**Work instruction**. Without any pictures, print the lines below from the one that has "Value | Description |" through the one that has "Jan 5, 2025", exactly and nothing else.

--- START ---

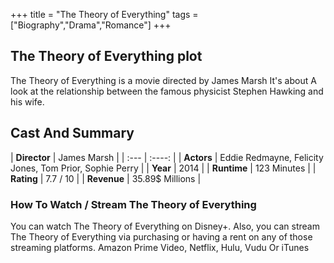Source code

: +++
title = "The Theory of Everything"
tags = ["Biography","Drama","Romance"]
+++
## The Theory of Everything plot
The Theory of Everything is a movie directed by James Marsh It's about A look at the relationship between the famous physicist Stephen Hawking and his wife.
## Cast And Summary
| **Director**      | James Marsh |
    | :---        |    :----:   |
    |  **Actors** | Eddie Redmayne, Felicity Jones, Tom Prior, Sophie Perry |
    | **Year**   | 2014    |
    |  **Runtime** | 123 Minutes |
    |  **Rating** | 7.7 / 10 | 
    |  **Revenue** | 35.89$ Millions |
### How To Watch / Stream The Theory of Everything
You can watch The Theory of Everything on Disney+.
Also, you can stream The Theory of Everything via purchasing or having a rent on any of those streaming platforms.
Amazon Prime Video, Netflix, Hulu, Vudu Or iTunes
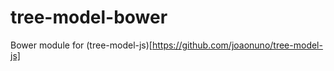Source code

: tree-model-bower
================
Bower module for (tree-model-js)[https://github.com/joaonuno/tree-model-js]
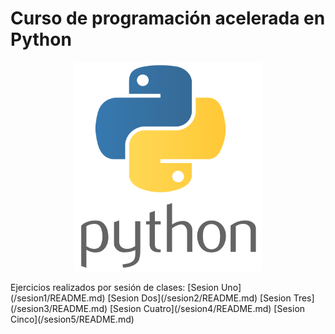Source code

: # Curso de programación acelerada en Python
<p align="center">
<img src="logopython.png" width="300">
</p>
Ejercicios realizados por sesión de clases:
[Sesion Uno](/sesion1/README.md)
[Sesion Dos](/sesion2/README.md)
[Sesion Tres](/sesion3/README.md)
[Sesion Cuatro](/sesion4/README.md)
[Sesion Cinco](/sesion5/README.md)
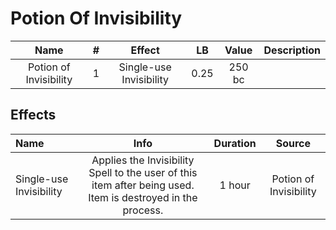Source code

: # Potion Of Invisibility

|          Name          | # |         Effect         |  LB  | Value | Description |
| :--------------------: | :-: | :---------------------: | :--: | :----: | ----------- |
| Potion of Invisibility | 1 | Single-use Invisibility | 0.25 | 250 bc |             |

## Effects

| Name                    |                                                    Info                                                    | Duration |         Source         |
| :---------------------- | :---------------------------------------------------------------------------------------------------------: | :------: | :--------------------: |
| Single-use Invisibility | Applies the Invisibility Spell to the user of this item after being used. Item is destroyed in the process. |  1 hour  | Potion of Invisibility |
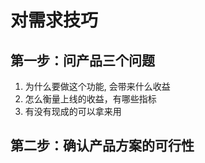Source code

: # 对需求技巧

## 第一步：问产品三个问题

1. 为什么要做这个功能, 会带来什么收益
2. 怎么衡量上线的收益，有哪些指标
3. 有没有现成的可以拿来用

## 第二步：确认产品方案的可行性
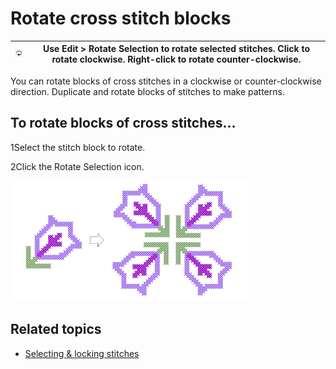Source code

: # Rotate cross stitch blocks

| ![RotateSelection.png](assets/RotateSelection.png) | Use Edit > Rotate Selection to rotate selected stitches. Click to rotate clockwise. Right-click to rotate counter-clockwise. |
| -------------------------------------------------- | ---------------------------------------------------------------------------------------------------------------------------- |

You can rotate blocks of cross stitches in a clockwise or counter-clockwise direction. Duplicate and rotate blocks of stitches to make patterns.

## To rotate blocks of cross stitches...

1Select the stitch block to rotate.

2Click the Rotate Selection icon.

![cross-stitch_editing00032.png](assets/cross-stitch_editing00032.png)

## Related topics

- [Selecting & locking stitches](Selecting_locking_stitches)
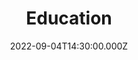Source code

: ---
video:
  type: vimeo
  id: 746577228
speaker:
  permalink: bart-wilkins
  name: Bart Wilkins
title: Education
image: https://i.imgur.com/LxilVF6.png
date: 2022-09-04T14:30:00.000Z
series: "hot-topics-vol-3"
---
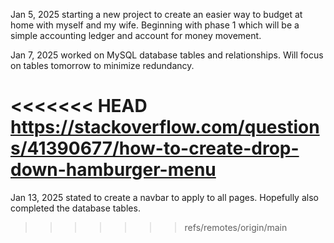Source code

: Jan 5, 2025
starting a new project to create an easier way to budget at home with myself and my wife. 
    Beginning with phase 1 which will be a simple accounting ledger and account for money movement.


Jan 7, 2025
worked on MySQL database tables and relationships. Will focus on tables tomorrow to minimize redundancy.

<<<<<<< HEAD
https://stackoverflow.com/questions/41390677/how-to-create-drop-down-hamburger-menu
=======
Jan 13, 2025
stated to create a navbar to apply to all pages. Hopefully also completed the database tables.

>>>>>>> refs/remotes/origin/main
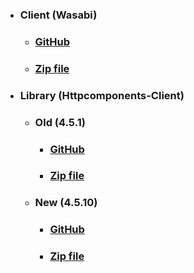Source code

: * ### **Client (Wasabi)**
    * ### [GitHub](https://github.com/intuit/wasabi/tree/1.0.20190614041533)
    * ### [Zip file](../../assets/data/subject6/Client/wasabi.zip)
* ### **Library (Httpcomponents-Client)**
    * ### Old (4.5.1)
        * ### [GitHub](https://github.com/apache/httpcomponents-client/tree/rel/v4.5.1)
        * ### [Zip file](../../assets/data/subject6/Library/old/httpcomponents-client.zip)
    * ### New (4.5.10)
       * ### [GitHub](https://github.com/apache/httpcomponents-client/tree/rel/v4.5.10)
       * ### [Zip file](../../assets/data/subject6/Library/new/httpcomponents-client.zip)
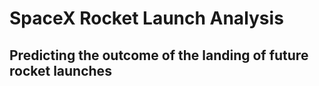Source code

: # SpaceX Rocket Launch Analysis

## Predicting the outcome of the landing of future rocket launches

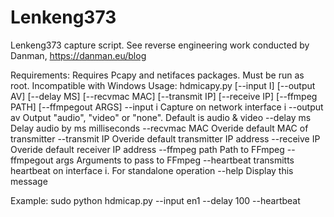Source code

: # Lenkeng373
Lenkeng373 capture script. See reverse engineering work conducted by Danman, https://danman.eu/blog

Requirements: Requires Pcapy and netifaces packages. Must be run as root.
Incompatible with Windows
Usage: hdmicapy.py [--input I] [--output AV] [--delay MS]
                   [--recvmac MAC] [--transmit IP] [--receive IP]
                   [--ffmpeg PATH] [--ffmpegout ARGS]
--input     i       Capture on network interface i
--output    av      Output "audio", "video" or "none". Default is audio & video
--delay     ms      Delay audio by ms milliseconds
--recvmac   MAC     Overide default MAC of transmitter
--transmit  IP      Overide default transmitter IP address
--receive   IP      Overide default receiver IP address
--ffmpeg    path    Path to FFmpeg
--ffmpegout args    Arguments to pass to FFmpeg
--heartbeat         transmitts heartbeat on interface i. For standalone operation
--help              Display this message

Example: sudo python hdmicap.py --input en1 --delay 100 --heartbeat
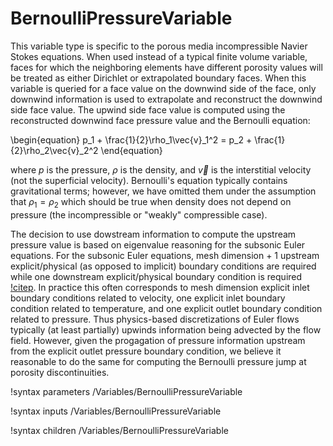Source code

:# BernoulliPressureVariable

This variable type is specific to the porous media incompressible Navier Stokes
equations. When used instead of a typical finite volume variable, faces for
which the neighboring elements have different porosity values will be treated as
either Dirichlet or extrapolated boundary faces. When this variable is queried for a face value
on the downwind side of the face, only downwind information is used to
extrapolate and reconstruct the downwind side face value. The upwind side face
value is computed using the reconstructed downwind face pressure value and the
Bernoulli equation:

\begin{equation}
p_1 + \frac{1}{2}\rho_1\vec{v}_1^2 = p_2 + \frac{1}{2}\rho_2\vec{v}_2^2
\end{equation}

where $p$ is the pressure, $\rho$ is the density, and $\vec{v}$ is the
interstitial velocity (not the superficial velocity). Bernoulli's equation
typically contains gravitational terms; however, we have omitted them under the
assumption that $\rho_1 = \rho_2$ which should be true when density does not
depend on pressure (the incompressible or "weakly" compressible case).

The decision to use dowstream information to compute the upstream pressure value
is based on eigenvalue reasoning for the subsonic Euler equations. For the
subsonic Euler equations, mesh dimension + 1 upstream explicit/physical (as
opposed to implicit) boundary conditions are required while one downstream
explicit/physical boundary condition is required
[!citep](novak2018pronghorn). In practice this often corresponds to mesh
dimension explicit inlet boundary conditions related to velocity, one explicit
inlet boundary condition related to temperature, and one explicit outlet
boundary condition related to pressure. Thus physics-based discretizations of
Euler flows typically (at least partially) upwinds information being advected by
the flow field. However, given the progagation of pressure information upstream
from the explicit outlet pressure boundary condition, we believe it reasonable
to do the same for computing the Bernoulli pressure jump at porosity
discontinuities.

!syntax parameters /Variables/BernoulliPressureVariable

!syntax inputs /Variables/BernoulliPressureVariable

!syntax children /Variables/BernoulliPressureVariable
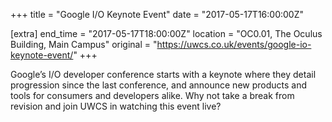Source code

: +++
title = "Google I/O Keynote Event"
date = "2017-05-17T16:00:00Z"

[extra]
end_time = "2017-05-17T18:00:00Z"
location = "OC0.01, The Oculus Building, Main Campus"
original = "https://uwcs.co.uk/events/google-io-keynote-event/"
+++

Google’s I/O developer conference starts with a keynote
where they detail progression since the last conference, and announce new
products and tools for consumers and developers alike. Why not take a break
from revision and join UWCS in watching this event live?


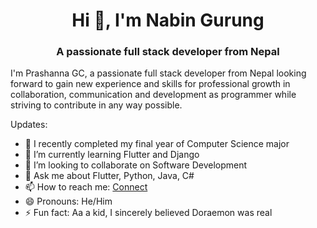 <h1 align="center">Hi 👋, I'm Nabin Gurung</h1>
<h3 align="center">A passionate full stack developer from Nepal</h3>

I'm Prashanna GC, a passionate full stack developer from Nepal looking forward to gain new experience and skills for professional growth in collaboration, communication and development as programmer while striving to contribute in any way possible.

Updates:

- 🔭 I recently completed my final year of Computer Science major
- 🌱 I’m currently learning Flutter and Django
- 👯 I’m looking to collaborate on Software Development
- 💬 Ask me about Flutter, Python, Java, C# 
- 📫 How to reach me: [Connect](https://www.linkedin.com/in/prashan-gc-074ab618b/)
- 😄 Pronouns: He/Him
- ⚡ Fun fact: Aa a kid, I sincerely believed Doraemon was real


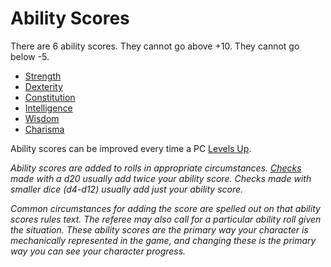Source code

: # Ability Scores

There are 6 ability scores. They cannot go above +10. They cannot go below -5.

- [Strength](Strength.md)
- [Dexterity](Dexterity.md)
- [Constitution](Constitution.md)
- [Intelligence](Intelligence.md)
- [Wisdom](Wisdom.md)
- [Charisma](Charisma.md)

Ability scores can be improved every time a PC [Levels Up](../Derived%20Statistics/Level.md#Level%20Up).

*Ability scores are added to rolls in appropriate circumstances. [Checks](../../Game%20Procedures/Check.md) made with a d20 usually add twice your ability score. Checks made with smaller dice (d4-d12) usually add just your ability score.*

*Common circumstances for adding the score are spelled out on that ability scores rules text. The referee may also call for a particular ability roll given the situation. These ability scores are the primary way your character is mechanically represented in the game, and changing these is the primary way you can see your character progress.*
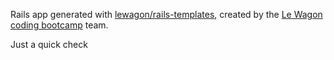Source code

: Rails app generated with [lewagon/rails-templates](https://github.com/lewagon/rails-templates), created by the [Le Wagon coding bootcamp](https://www.lewagon.com) team.

Just a quick check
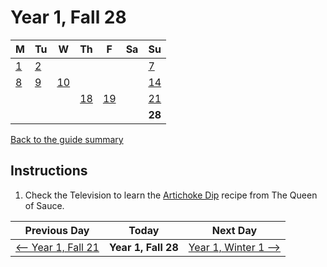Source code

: # Year 1, Fall 28

| M                          | Tu                        | W                         | Th                        | F                         | Sa                        | Su                        |
| -------------------------- | ------------------------- | ------------------------- | ------------------------- |-------------------------- | ------------------------- | ------------------------- |
| [1](year-1-fall-1.md)      | [2](year-1-fall-2.md)     |                           |                           |                           |                           | [7](year-1-fall-7.md)     |
| [8](year-1-fall-8.md)      | [9](year-1-fall-9.md)     | [10](year-1-fall-10.md)   |                           |                           |                           | [14](year-1-fall-14.md)   |
|                            |                           |                           | [18](year-1-fall-18.md)   | [19](year-1-fall-19.md)   |                           | [21](year-1-fall-21.md)   |
|                            |                           |                           |                           |                           |                           | **28**                    |

[Back to the guide summary](readme.md)

## Instructions

1. Check the Television to learn the [Artichoke Dip](https://stardewvalleywiki.com/Artichoke_Dip) recipe from The Queen of Sauce.

| Previous Day                                | Today                 | Next Day                                    |
| ------------------------------------------- | --------------------- | ------------------------------------------- |
| [⟵ Year 1, Fall 21](year-1-fall-21.md)     | **Year 1, Fall 28**   | [Year 1, Winter 1 ⟶](year-1-winter-1.md)   |
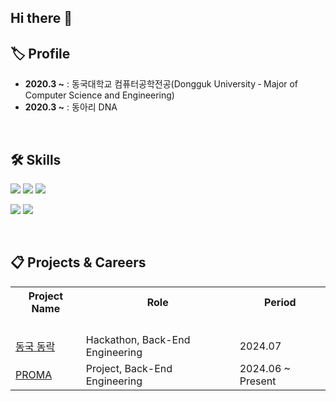 ## Hi there 👋

## 🏷️ Profile</h2>
<ul align="left">
  <li><strong>2020.3 ~</strong> : 동국대학교 컴퓨터공학전공(Dongguk University ‐ Major of Computer Science and Engineering)</li>
  <li><strong>2020.3 ~</strong> : 동아리 DNA</li>
</ul>
<br>

## 🛠️ Skills
<p>
  <img src="https://img.shields.io/badge/python-3776AB?style=for-the-badge&logo=python&logoColor=white"/>
  <img src="https://img.shields.io/badge/C-A8B9CC?style=for-the-badge&logo=C&logoColor=white"/>
  <img src="https://img.shields.io/badge/-C++-blue?style=for-the-badge&logo=cplusplus"/>
</p>
<p>
  <img src="https://img.shields.io/badge/Node.js-43853D?style=for-the-badge&logo=node.js&logoColor=white"/>
  <img src="https://img.shields.io/badge/PyTorch-EE4C2C?style=for-the-badge&logo=PyTorch&logoColor=white"/>
</p>
<br>

## 📋 Projects & Careers
<table>
  <tr>
    <th>Project Name</th>
    <th>Role</th>
    <th>Period</th>
  </tr>
  <tr>
    <td><a href=""></a></td>
    <td></td>
    <td></td>
  </tr>
  <tr>
    <td><a href=""></a></td>
    <td></td>
    <td></td>
 </tr>
  <tr>
    <td><a href=""></a></td>
    <td></td>
    <td></td>
  </tr>
  <tr>
    <td><a href=""></a></td>
    <td></td>
    <td></td>
  </tr>
  <tr>
    <td><a href="https://github.com/PROMACAMputhon">동국 동락</a></td>
    <td>Hackathon, Back-End Engineering</td>
    <td>2024.07</td>
  </tr>
  <tr>
    <td><a href="https://github.com/PROMAplatform">PROMA</a></td>
    <td>Project, Back-End Engineering</td>
    <td>2024.06 ~ Present</td>
  </tr>
</table>
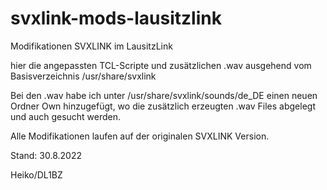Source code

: # svxlink-mods-lausitzlink
Modifikationen SVXLINK im LausitzLink

hier die angepassten TCL-Scripte und zusätzlichen .wav ausgehend vom Basisverzeichnis /usr/share/svxlink

Bei den .wav habe ich unter /usr/share/svxlink/sounds/de_DE einen neuen Ordner Own hinzugefügt, wo die zusätzlich erzeugten
.wav Files abgelegt und auch gesucht werden.

Alle Modifikationen laufen auf der originalen SVXLINK Version.

Stand: 30.8.2022

Heiko/DL1BZ
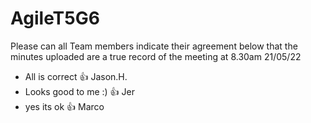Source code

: # AgileT5G6

Please can all Team members indicate their agreement below that the minutes uploaded are a true record of the meeting at 8.30am 21/05/22

- All is correct 👍 Jason.H.
- Looks good to me :) 👍 Jer
- yes its ok 👍 Marco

--- END ---

**Answer space**.
|          Name          | # |         Effect         |  LB  | Value | Description |
| :--------------------: | :-: | :---------------------: | :--: | :----: | ----------- |
| Potion of Invisibility | 1 | Single-use Invisibility | 0.25 | 250 bc |             |

## Effects

| Name                    |                                                    Info                                                    | Duration |         Source         |
| :---------------------- | :---------------------------------------------------------------------------------------------------------: | :------: | :--------------------: |
| Single-use Invisibility | Applies the Invisibility Spell to the user of this item after being used. Item is destroyed in the process. |  1 hour  | Potion of Invisibility |
Source code

: # 对需求技巧

## 第一步：问产品三个问题

1. 为什么要做这个功能, 会带来什么收益
2. 怎么衡量上线的收益，有哪些指标
3. 有没有现成的可以拿来用

## 第二步：确认产品方案的可行性
Source code

: # Rotate cross stitch blocks

| ![RotateSelection.png](assets/RotateSelection.png) | Use Edit > Rotate Selection to rotate selected stitches. Click to rotate clockwise. Right-click to rotate counter-clockwise. |
| -------------------------------------------------- | ---------------------------------------------------------------------------------------------------------------------------- |

You can rotate blocks of cross stitches in a clockwise or counter-clockwise direction. Duplicate and rotate blocks of stitches to make patterns.

## To rotate blocks of cross stitches...

1Select the stitch block to rotate.

2Click the Rotate Selection icon.

![cross-stitch_editing00032.png](assets/cross-stitch_editing00032.png)

## Related topics

- [Selecting & locking stitches](Selecting_locking_stitches)
Source code

: ---
video:
  type: vimeo
  id: 746577228
speaker:
  permalink: bart-wilkins
  name: Bart Wilkins
title: Education
image: https://i.imgur.com/LxilVF6.png
date: 2022-09-04T14:30:00.000Z
series: "hot-topics-vol-3"
---
Source code

: Jan 5, 2025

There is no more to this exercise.